A casa de Dito Cotôco era um verdadeiro zoológico,
o paraíso das aranhas, ratos, lagartixas, calangos e camaleões. Gatos não
havia, pois o "Lobo", sempre vigilante, não os perdoava.
As árvores do quintal eram habitadas pelos
sanhaços, fleuras, sabiás, sofrês e rolinhas em profusão, as quais, nas nossas
travessuras, capturávamos como troféus, em nossas arapucas, ou que, nos
guisados que fazíamos, juntos de nossas amadas “comadres”, transformávamos em
deliciosas farofas.
Muito se especulava sobre o comportamento estanho
daquele misantropo e suas manias, inclusive, se ele, realmente, alimentava-se
de carne daqueles gatos incautos que dali se aproximavam e, a bem da verdade,
era até de se suspeitar disso, como suposta verdade, diante da constatação de
que a população bichana, naquelas imediações, de fato, por coincidência ou não,
revelava-se cada vez mais diminuída, sempre minguada e reduzida se
comparada ao recenseamento que se fizesse nas demais ruas da cidade.
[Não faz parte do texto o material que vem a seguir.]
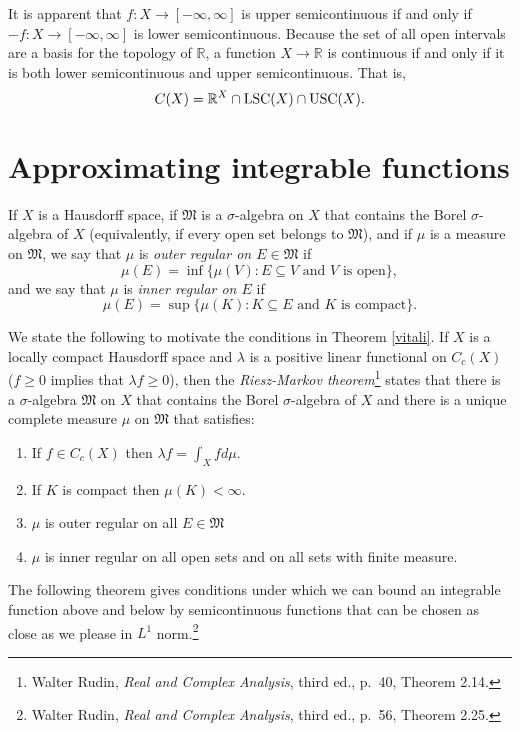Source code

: \documentclass{article}
\newcommand{\LSC}{\ensuremath\mathrm{LSC}}
\newcommand{\USC}{\ensuremath\mathrm{USC}}
\theoremstyle{definition}
\begin{document}
It is apparent that $f:X \to [-\infty,\infty]$ is upper semicontinuous if and only if $-f:X \to [-\infty,\infty]$ is lower semicontinuous. 
Because the set of all open intervals are a basis for the topology of $\mathbb{R}$, a function $X \to \mathbb{R}$ is continuous if and only if it is both
lower semicontinuous and upper semicontinuous. 
That is,
\[
C(X) =  \mathbb{R}^X \cap \LSC(X) \cap \USC(X).
\]


\section{Approximating integrable functions}
If $X$ is a Hausdorff space, if $\mathfrak{M}$ is a $\sigma$-algebra on $X$ that contains the Borel $\sigma$-algebra of $X$ (equivalently, if every open set belongs
to $\mathfrak{M}$), and if $\mu$ is a measure on
$\mathfrak{M}$, we say that $\mu$ is {\em outer regular on $E \in \mathfrak{M}$}   if
\[
\mu(E) = \inf\{ \mu(V): \textrm{$E \subseteq V$ and $V$ is open}\}, 
\]
and 
we say that $\mu$ is {\em inner regular on $E$} if 
\[
\mu(E) = \sup\{ \mu(K) : \textrm{$K \subseteq E$ and $K$ is compact}\}.
\]

We state the following to motivate the conditions in Theorem \ref{vitali}.
If $X$ is a locally compact Hausdorff space and $\lambda$ is a positive linear functional on $C_c(X)$ ($f \geq 0$ implies that $\lambda f \geq 0$), then the {\em Riesz-Markov theorem}\footnote{Walter
Rudin, {\em Real and Complex Analysis}, third ed., p.~40, Theorem 2.14.} states that there is a $\sigma$-algebra $\mathfrak{M}$ on $X$ that contains the Borel 
$\sigma$-algebra of $X$ and there is a unique complete measure $\mu$ on $\mathfrak{M}$ that satisfies:
\begin{enumerate}
\item If $f \in C_c(X)$ then $\lambda f = \int_X fd\mu$.
\item If $K$ is compact then $\mu(K)<\infty$.
\item $\mu$ is outer regular on all $E \in \mathfrak{M}$
\item $\mu$ is inner regular on all open sets and  on all sets with finite measure.
\end{enumerate}


The following theorem gives conditions under which we can bound an integrable function above and below by semicontinuous functions that can be chosen as close
as we please in $L^1$ norm.\footnote{Walter Rudin, {\em Real and Complex Analysis}, third ed., p.~56, Theorem 2.25.}
\end{document}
Dito Cotôco, ao que parece, em razão de seus
hábitos alimentares sofria, sim, era de escorbuto, pois tinha lábios e
pálpebras bastante vermelhos o que lhe emprestavam um aspecto lúgubre e
assustador, parecendo ser um dos lobisomens descritos nos causos de Zé Egídio,
e talvez estivesse aí a razão de viver às escuras e distante das pessoas,
procurando não se aproximar delas ou esconder-se sempre.
Era, pois, além de um solitário com hábitos tão
extravagantes, uma figura exótica que despertava as mais diversas curiosidades
no imaginário dos vizinhos e principalmente na especulação da meninada que
tanto apreciava os mistérios e as aventuras.
A casa em que morávamos ficava bem próxima à do
Dito Cotôco, o que nos permitia, do alto da varanda que existia pelos fundos,
acompanhar suas movimentações, quando cuidava das plantas, aguando as roseiras,
colhendo os figos e as mangas caídas pelo chão e que eram recolhidas nos
balaios de bambu para depois serem destinadas aos porcos do vizinho Antônio
Domingos, antigo carcereiro, uma das pouquíssimas pessoas com o qual ele se
comunicava, através da dita cerca de varas, sobre a qual passava o cesto
contendo as frutas. Antônio Carcereiro, por seu turno, uma pessoa popular e bondosa,
sem que o Dito Cotôco o percebesse, separava boa parte das belíssimas mangas
para serem distribuídas ao batalhão de meninos que freqüentava a porta de sua
casa, destinando aos porcos somente aquelas bastante maduras e amassadas. A não
ser assim, ninguém, além dos passarinhos e dos porcos, teria o prazer de
saboreá-las, o que seria uma grande injustiça, na nossa avaliação de meninos
que não deixavam em paz todos os outros quintais, mas àquele paraíso, por
morrermos de medo do dono, tínhamos que nos contentar apenas de apreciar de
longe, atraindo com chamas e com pios, a cobiçada passarada.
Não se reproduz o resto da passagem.